Lots of options with trolling motors

Over the past 30 years, one piece of boating equipment has become a staple for serious anglers: trolling motors.
Mounted on either the bow or the stern of the boat, trolling motors provide anglers with a silent motor that allows them to sneak up on fish and have much better boat control in many situations than they would have with a regular gas motor.
People ask me about trolling motors all the time, with frequent questions being what size do I need for my boat, should I get a bow- or rear-mounted model, and how long of a shaft do I need?
Trolling motors have advanced significantly over the years. Early models ran on 12-volt systems with 28- or 36-pound thrust power. Today, serious anglers run 24- or 36-volt systems that run off two or three deep cycle batteries.
The Minn Kota Fortrex motor on the front of my boat has 101 pounds of thrust, has a 62” shaft, and runs on a 36-volt system. I honestly can tell you that I can hold my boat in any kind of weather conditions and I have not had dead batteries in years because of the top-notch Optima D31 batteries I use.
On the rear of my boat I have a Minn Kota Vantage motor that runs like a tiller motor. It has 101 pounds of thrust, as well.
I use my bow-mount motor for most fishing situations I’m faced with.
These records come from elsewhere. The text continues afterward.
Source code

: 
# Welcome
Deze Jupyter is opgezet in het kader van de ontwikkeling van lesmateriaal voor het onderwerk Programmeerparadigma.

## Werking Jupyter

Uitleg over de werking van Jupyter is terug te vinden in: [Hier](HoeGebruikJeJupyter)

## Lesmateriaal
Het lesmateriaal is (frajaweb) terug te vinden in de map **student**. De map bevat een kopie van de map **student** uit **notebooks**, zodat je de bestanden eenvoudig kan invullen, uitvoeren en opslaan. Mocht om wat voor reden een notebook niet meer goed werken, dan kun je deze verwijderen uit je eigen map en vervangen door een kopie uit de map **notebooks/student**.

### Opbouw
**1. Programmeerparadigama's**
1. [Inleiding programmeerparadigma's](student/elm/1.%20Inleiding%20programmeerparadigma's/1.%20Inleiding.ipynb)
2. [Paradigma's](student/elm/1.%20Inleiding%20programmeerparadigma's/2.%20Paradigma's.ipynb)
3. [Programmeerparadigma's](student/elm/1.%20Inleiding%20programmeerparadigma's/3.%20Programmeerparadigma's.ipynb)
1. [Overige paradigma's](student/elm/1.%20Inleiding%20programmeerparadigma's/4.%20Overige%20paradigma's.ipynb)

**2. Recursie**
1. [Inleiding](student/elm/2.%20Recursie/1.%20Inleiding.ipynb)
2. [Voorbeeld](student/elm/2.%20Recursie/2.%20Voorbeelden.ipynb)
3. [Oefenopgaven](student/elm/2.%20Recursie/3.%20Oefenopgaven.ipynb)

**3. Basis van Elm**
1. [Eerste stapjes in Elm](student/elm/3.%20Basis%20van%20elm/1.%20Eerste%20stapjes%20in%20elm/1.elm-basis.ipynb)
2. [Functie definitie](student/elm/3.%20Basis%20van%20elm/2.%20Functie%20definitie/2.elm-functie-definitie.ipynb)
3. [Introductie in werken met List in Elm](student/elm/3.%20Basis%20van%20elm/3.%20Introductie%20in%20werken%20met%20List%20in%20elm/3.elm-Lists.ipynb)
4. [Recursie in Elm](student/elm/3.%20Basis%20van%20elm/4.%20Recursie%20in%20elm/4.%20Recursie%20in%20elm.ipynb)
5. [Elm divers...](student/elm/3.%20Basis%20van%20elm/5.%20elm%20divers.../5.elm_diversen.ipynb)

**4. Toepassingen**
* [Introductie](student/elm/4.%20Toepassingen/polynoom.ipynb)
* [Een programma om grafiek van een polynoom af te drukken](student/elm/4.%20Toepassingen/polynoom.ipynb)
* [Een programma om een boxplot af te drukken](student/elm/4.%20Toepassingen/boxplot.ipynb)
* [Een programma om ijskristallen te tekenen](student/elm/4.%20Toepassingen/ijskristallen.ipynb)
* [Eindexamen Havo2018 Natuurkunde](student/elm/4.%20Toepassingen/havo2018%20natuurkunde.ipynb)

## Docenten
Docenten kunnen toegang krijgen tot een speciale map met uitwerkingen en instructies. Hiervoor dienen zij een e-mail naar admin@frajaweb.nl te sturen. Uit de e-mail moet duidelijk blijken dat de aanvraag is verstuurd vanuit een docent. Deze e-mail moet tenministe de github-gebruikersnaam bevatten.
Anytime you are casting or working a section of shoreline, a bow-mounted motor allows you to easily follow the contour of shoreline and manoeuvre the boat around.
If I am guiding or fishing for walleyes on a hump in the middle of the lake, where we are fishing vertically under the boat, then I’ll use the stern-mounted motor because it is very effective at holding the boat in one position.
I also have Wave Wackers on the rear of my boat to stop waves from crashing over the back of the boat in rough conditions.
When it comes to choosing a motor for your boat, you always should try to buy the most powerful one you can afford.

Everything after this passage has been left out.